1968
It was about 8 o’clock one September evening. I was at Kolkata’s Dum Dum airport to catch a flight for Canada where I was going for graduate studies. The airport was rather empty and quiet. Perhaps my flight was the last one to leave that night. My oldest brother, whom we called Dada, was among a handful of people who had come to see me off just as he had been present in all the significant events in our life.
The oldest of my ten siblings, Dada had the mantle of family head thrust on him after my father passed away in 1961. My old man was never much of a breadwinner. Dada was still in college, an exceptionally bright student, and looked forward to a promising future with immense possibilities. He could have left home to pursue his own dreams, but he didn’t. Still in his early twenties, this handsome young man of few words, with a florid complexion and a commanding gravitas, decided instead to defer his own dreams and joined the physics faculty of a local college as an instructor. The job did not pay much. He supplemented his income by tutoring a drove of students, and with the money he thus made, managed the family expenses, including his siblings’ schooling needs. To see his siblings stand on their own feet became the mission of his life. If he was sad or disappointed with himself, he never let on. We were awed by his personality and treated him with godly reverence.
In a few minutes, my Canada-bound plane was ready for boarding, and the hugs and good-byes ensued. Dada was the last one I hugged. As we were holding each other in a tight embrace, I could hear his squelched sobs. Tears were streaming down his cheeks. I had never seen him cry before. To us siblings, he was a strict disciplinarian. If we ever strayed off in our conduct, he never wasted any time to set us straight. Once when I was ten years old, I had talked back to one of my older sisters and used uncivil language. She squealed on me when Dada came home that night. He had a baton which he used to set us straight. That night, the baton came down on me like flurries of hail until I could not remain standing anymore. He had picked my knee joints as the target for maximum effect. I didn’t protest. I was under the spell of my deep-seated reverence for him. To me, he was larger than life. I was not prepared to see such a tough man break down for me.
As the shuttle took me to the waiting aircraft, he stood by one of the windows staring at me. After I boarded the plane, he was still staring, his roving eyes desperately searching for me not knowing where I was inside the plane, but I knew where he was. I kept waving at him, fully aware he could not possibly see me, until the plane began to roll, snailing at first and then picking up speed, Dada reducing to a blur in the distance, and finally disappearing from view. His somber face, pressed against that airport window, following the path of the departing plane is the last image I have of him. Even after so many years, I can still feel the gentle taps of his fingers on my back from that airport embrace.
1980
One February evening, my wife and I were in our Hamilton, Ontario apartment talking about our upcoming visit to India. This would be my first time back to my home country since I left it in 1968. Being on student stipends all these years and with a family to take care of, although I had long been pining to see my family back home, I couldn’t afford a trip earlier. I was naturally quite excited about our visit, and a chance to see Dada again since our parting at Dum Dum airport in 1968.

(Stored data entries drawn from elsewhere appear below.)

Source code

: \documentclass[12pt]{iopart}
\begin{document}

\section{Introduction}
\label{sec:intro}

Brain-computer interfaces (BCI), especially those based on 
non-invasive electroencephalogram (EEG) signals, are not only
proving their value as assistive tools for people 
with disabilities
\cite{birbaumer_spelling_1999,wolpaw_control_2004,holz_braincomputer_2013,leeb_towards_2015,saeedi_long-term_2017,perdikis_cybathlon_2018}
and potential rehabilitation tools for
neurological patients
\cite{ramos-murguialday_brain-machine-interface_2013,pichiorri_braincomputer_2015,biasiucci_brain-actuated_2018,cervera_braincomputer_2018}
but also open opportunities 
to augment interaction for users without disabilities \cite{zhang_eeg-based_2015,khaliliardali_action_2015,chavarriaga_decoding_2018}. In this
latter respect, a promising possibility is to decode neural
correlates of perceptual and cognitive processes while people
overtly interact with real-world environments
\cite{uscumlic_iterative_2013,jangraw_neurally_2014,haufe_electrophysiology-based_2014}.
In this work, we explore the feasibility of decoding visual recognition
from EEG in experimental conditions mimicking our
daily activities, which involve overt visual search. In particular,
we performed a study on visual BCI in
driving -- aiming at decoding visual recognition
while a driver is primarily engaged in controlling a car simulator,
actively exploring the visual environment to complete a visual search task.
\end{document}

We had already finished our gift shopping for siblings and hordes of nephews, nieces and cousins. I had bought a Swiss watch, a tiny Japanese tape recorder, and a German camera for Dada, things I was sure he would love. I was looking forward to the conversations he and I were going to have, his curiosity about Graduate Schools in the U.S., his questions about my dissertation and the challenges I had to face. Just as I was getting up from the sofa to check if I had packed his gifts in the suitcase, the phone rang.
“I’m sorry I’ve some terrible news,” the voice was solemn and subdued. It was Noda, my older brother from Kolkata.
Of all the bad news he could possibly give me, the news of Dada’s death was the farthest from my mind. I was stunned.
“What’s it?” my wife asked.
I do not remember how long I had the phone receiver pinned to my ear, or what else Noda might have said during that telephone call, but I do remember I could barely hear my wife’s voice.